A workpiece slicing method according to the present invention will now be described hereinafter with reference to FIGS. 1 to 3. A description will be given as to a case where a wire used which has been once used for slicing workpieces is reused and the workpiece slicing method according to the present invention is applied at the time of performing second slicing of workpieces.

A wire saw 1 adopted in the workpiece slicing method according to the present invention will be first described with reference to FIG. 2.

As shown in FIG. 2, the wire saw 1 is mainly constituted of a wire 2 configured to slice a workpiece W, wire guides 3, wire tension giving mechanisms 4 and 4′ configured to give tension to the wire 2, work feeding means 5 that relatively depresses the workpiece W while holding it, a nozzle 6 configured to supply a working fluid to the wire 2 at the time of slicing, and others.

The wire 2 is reeled out from one wire reel bobbin 7, passes through the tension giving mechanism 4 formed of, e.g., a powder clutch (a constant torque motor 14) or a dancer roller (a deadweight) (not shown), and enters the wire guide 3 through a traverser 13. A wire row 16 is formed by winding the wire 2 around the plurality of wire guides 3 for approximately 300 to 400 turns. The wire 2 is taken up by a wire reel bobbin 7′ via the other wire tension giving mechanism 4′. As this wire, for example, a high tensile steel wire can be used. The wire reel bobbins 7 and 7′ are driven to rotate by wire reel bobbin drive motors 15 and 15′, respectively. Furthermore, wire tension applied to the wire 2 is precisely adjusted by the tension giving mechanism 4 and 4′.

The nozzle 6 supplies a working fluid to a contact portion of the workpiece W and the wire 2. Although this nozzle 6 is not restricted in particular, it can be arranged above the wire 2 wound around the wire guide 3. The nozzle 6 may be connected to a slurry tank (not shown), and slurry to be supplied may be supplied to the wire 2 from the nozzle 6 while controlling its supply temperature by a slurry chiller (not shown).

Here, a type of the working fluid used during slicing of the workpiece W is not restricted in particular, the same type as that in conventional examples can be used, and the working fluid may have, e.g., silicon carbide abrasive grains or diamond abrasive grains dispersed in a coolant. As the coolant, for example, a water-soluble or oil-based coolant can be used.

At the time of slicing the workpiece W, the workpiece W is fed to the wire 2 wound around the wire guides 3 by such workpiece feeding means 5 as shown in FIG. 3. This workpiece feeding means 5 is constituted of a workpiece feed table 9 configured to feed a workpiece, an LM (Linear Motion) guide 10, a workpiece clamp 11 that holds a workpiece, a slice back plate 12, and others, and the workpiece W fixed at a tip can be fed at a preprogrammed feed rate by driving the workpiece feed table 9 along the LM guide 10 under computer control.

The wire guide 3 is a roller provided by press-fitting a polyurethane resin into the periphery of a steel cylinder and forming grooves on a surface thereof at a fixed pitch, and is configured to prevent damage to the wire 2 and suppress wire disconnection and the like.

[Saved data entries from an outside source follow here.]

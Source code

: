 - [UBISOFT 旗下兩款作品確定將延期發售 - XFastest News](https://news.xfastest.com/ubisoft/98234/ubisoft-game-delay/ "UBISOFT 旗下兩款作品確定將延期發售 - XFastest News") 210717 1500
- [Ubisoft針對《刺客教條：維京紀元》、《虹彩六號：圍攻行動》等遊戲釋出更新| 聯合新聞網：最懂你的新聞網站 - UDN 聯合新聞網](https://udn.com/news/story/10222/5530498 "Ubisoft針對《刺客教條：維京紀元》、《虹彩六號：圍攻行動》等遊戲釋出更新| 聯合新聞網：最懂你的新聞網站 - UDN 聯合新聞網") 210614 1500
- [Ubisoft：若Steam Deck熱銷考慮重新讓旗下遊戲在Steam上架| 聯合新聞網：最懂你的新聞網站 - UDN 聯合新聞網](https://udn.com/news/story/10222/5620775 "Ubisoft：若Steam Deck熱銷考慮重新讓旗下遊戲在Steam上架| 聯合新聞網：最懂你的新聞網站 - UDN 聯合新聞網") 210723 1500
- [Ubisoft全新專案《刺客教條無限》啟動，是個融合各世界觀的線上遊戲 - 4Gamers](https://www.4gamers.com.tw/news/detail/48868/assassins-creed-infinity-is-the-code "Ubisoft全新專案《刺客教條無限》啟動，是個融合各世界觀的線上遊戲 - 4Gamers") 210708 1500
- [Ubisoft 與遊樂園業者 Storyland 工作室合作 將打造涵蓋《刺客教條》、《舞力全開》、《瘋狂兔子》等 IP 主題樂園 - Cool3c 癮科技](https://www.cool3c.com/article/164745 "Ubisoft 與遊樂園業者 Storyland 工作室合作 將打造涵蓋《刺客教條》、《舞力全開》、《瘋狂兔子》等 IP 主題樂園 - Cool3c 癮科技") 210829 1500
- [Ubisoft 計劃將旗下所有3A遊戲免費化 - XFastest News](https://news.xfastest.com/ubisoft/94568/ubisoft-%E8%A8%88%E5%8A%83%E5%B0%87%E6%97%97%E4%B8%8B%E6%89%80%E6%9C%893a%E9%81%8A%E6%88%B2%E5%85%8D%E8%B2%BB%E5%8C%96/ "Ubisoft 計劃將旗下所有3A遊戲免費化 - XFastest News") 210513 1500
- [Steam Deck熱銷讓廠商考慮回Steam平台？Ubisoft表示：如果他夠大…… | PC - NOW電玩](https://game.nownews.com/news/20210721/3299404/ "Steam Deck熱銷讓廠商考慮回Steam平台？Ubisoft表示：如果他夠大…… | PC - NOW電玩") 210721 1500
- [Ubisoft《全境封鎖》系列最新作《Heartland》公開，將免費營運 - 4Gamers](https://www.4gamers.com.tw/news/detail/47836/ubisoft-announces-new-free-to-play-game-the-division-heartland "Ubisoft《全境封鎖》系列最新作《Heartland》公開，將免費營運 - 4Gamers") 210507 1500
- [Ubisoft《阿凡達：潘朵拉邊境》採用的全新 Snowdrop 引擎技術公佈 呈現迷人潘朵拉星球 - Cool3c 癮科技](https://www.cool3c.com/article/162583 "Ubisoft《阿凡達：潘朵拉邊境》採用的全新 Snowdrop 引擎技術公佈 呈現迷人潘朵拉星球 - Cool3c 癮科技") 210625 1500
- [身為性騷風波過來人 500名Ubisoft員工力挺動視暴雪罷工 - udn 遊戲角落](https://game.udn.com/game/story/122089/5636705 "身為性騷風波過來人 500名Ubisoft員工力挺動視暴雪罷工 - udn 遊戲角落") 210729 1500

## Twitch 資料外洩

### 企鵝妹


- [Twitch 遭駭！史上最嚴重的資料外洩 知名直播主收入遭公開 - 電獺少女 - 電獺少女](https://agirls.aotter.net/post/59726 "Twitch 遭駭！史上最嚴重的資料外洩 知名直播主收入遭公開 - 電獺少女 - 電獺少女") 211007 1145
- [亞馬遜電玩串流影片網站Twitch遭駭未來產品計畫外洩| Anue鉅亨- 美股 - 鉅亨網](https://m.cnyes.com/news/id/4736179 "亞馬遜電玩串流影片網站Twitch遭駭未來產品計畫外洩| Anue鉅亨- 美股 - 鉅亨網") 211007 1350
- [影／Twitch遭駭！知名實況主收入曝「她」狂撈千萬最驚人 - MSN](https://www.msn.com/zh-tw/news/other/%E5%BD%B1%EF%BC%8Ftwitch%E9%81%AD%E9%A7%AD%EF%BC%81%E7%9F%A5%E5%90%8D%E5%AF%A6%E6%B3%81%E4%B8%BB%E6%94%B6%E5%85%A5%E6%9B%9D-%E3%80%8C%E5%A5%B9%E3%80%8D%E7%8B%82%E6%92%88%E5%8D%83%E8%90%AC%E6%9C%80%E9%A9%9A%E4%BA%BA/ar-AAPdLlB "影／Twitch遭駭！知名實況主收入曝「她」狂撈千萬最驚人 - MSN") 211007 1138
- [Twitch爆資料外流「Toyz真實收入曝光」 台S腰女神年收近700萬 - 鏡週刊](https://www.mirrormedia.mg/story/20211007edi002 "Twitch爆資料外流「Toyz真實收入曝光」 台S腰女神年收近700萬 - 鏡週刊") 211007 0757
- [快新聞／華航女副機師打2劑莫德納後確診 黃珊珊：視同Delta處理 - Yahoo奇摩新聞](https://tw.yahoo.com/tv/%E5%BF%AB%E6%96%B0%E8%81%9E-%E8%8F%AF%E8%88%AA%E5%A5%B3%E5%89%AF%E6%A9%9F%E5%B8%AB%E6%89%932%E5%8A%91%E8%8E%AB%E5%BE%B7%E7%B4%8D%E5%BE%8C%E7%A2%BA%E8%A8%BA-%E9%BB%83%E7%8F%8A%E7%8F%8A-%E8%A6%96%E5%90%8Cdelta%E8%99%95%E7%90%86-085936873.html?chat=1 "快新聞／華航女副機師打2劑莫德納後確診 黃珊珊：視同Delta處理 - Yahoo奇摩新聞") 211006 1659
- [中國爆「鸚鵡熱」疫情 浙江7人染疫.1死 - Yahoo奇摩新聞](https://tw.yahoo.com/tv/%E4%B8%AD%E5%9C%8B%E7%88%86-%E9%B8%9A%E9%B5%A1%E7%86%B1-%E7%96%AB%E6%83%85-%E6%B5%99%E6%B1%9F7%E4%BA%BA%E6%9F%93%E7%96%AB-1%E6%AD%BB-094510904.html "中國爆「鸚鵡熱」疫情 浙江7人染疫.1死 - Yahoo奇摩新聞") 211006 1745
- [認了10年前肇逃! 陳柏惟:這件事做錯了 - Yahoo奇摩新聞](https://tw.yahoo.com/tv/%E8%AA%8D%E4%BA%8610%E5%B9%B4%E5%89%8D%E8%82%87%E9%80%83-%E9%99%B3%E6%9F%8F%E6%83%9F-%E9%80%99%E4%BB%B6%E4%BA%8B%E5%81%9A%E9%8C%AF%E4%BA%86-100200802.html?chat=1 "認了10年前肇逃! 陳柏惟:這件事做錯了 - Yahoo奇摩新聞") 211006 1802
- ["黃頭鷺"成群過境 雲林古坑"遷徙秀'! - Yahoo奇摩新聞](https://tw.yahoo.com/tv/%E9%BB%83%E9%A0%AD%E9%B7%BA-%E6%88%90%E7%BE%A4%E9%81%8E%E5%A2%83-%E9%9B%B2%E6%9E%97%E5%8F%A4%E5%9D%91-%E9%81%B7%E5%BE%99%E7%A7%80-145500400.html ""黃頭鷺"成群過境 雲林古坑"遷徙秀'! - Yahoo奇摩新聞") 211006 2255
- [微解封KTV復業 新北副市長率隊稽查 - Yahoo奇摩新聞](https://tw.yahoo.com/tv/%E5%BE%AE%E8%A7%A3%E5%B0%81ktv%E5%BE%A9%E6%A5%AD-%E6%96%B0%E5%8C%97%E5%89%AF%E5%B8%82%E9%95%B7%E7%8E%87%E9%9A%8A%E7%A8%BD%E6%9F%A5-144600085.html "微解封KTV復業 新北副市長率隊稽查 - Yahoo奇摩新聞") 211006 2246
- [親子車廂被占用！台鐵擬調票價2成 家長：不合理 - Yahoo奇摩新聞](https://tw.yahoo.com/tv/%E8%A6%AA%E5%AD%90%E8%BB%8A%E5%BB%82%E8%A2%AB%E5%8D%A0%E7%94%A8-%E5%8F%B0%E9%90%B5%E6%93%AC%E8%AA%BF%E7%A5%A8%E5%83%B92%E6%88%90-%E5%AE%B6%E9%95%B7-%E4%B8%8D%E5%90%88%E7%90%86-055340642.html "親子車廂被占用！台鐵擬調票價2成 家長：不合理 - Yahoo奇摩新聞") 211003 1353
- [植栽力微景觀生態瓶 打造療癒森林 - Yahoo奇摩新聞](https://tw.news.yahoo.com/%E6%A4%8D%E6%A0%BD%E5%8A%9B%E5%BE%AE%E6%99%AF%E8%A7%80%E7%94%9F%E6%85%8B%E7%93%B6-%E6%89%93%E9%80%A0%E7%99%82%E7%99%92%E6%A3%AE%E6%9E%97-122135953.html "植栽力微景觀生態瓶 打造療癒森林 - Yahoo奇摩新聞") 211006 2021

Moreover, the wire guide 3 enables the wound wire 2 to reciprocably travel in an axial direction by using a drive motor 8. At the time of enabling the wire 2 to reciprocably travel, traveling distances of the wire 2 in both directions are not set to be equal, but the traveling distance in one direction is set to be longer. When the wire 2 is enabled to reciprocably travel in this manner, a new wire of the wire 2 is supplied in the direction with the longer traveling distance. Additionally, a new wire supply amount which is a length of the wire 2 supplied to slice one workpiece can be adjusted by the drive motor 8.

A method for slicing the workpiece W according to the present invention when this wire saw 1 is used will now be described.

First, in the wire saw 1, the plurality of workpieces W are sequentially pressed against the wire row 16 and slice while allowing the wire 2 to reciprocably travel as described above. When slicing a predetermined number of workpieces is finished, the wire 2 is stopped. In this manner, first slicing of the workpieces is performed (S101 in FIG. 1).

This first slicing of the workpieces can be performed based on the same slicing method as that in the conventional examples. In the first slicing, since the wire used for the slicing is not abraded, its diameter is sufficiently large, an incidence ratio of breakage of the wire is lower, and a wafer with excellent wafer quality after the slicing can be provided.

After the first slicing is finished as described above, the wire 2 taken up by the wire reel bobbin 7′ at the time of the first slicing is wound back around the wire reel bobbin 7, and the preparation to use the once used wire 2 for slicing a subsequent workpiece W is promoted. At this time, this used wire 2 can be reused for subsequent second slicing of the workpieces as it is without performing a treatment such as cleaning.

Then, the workpiece W is held by the workpiece feeding means 5. Further, the wire 2 is allowed to reciprocably travel in the axial direction by the drive motor 8 while giving tension to the wire 2 by the wire tension giving mechanisms 4 and 4′.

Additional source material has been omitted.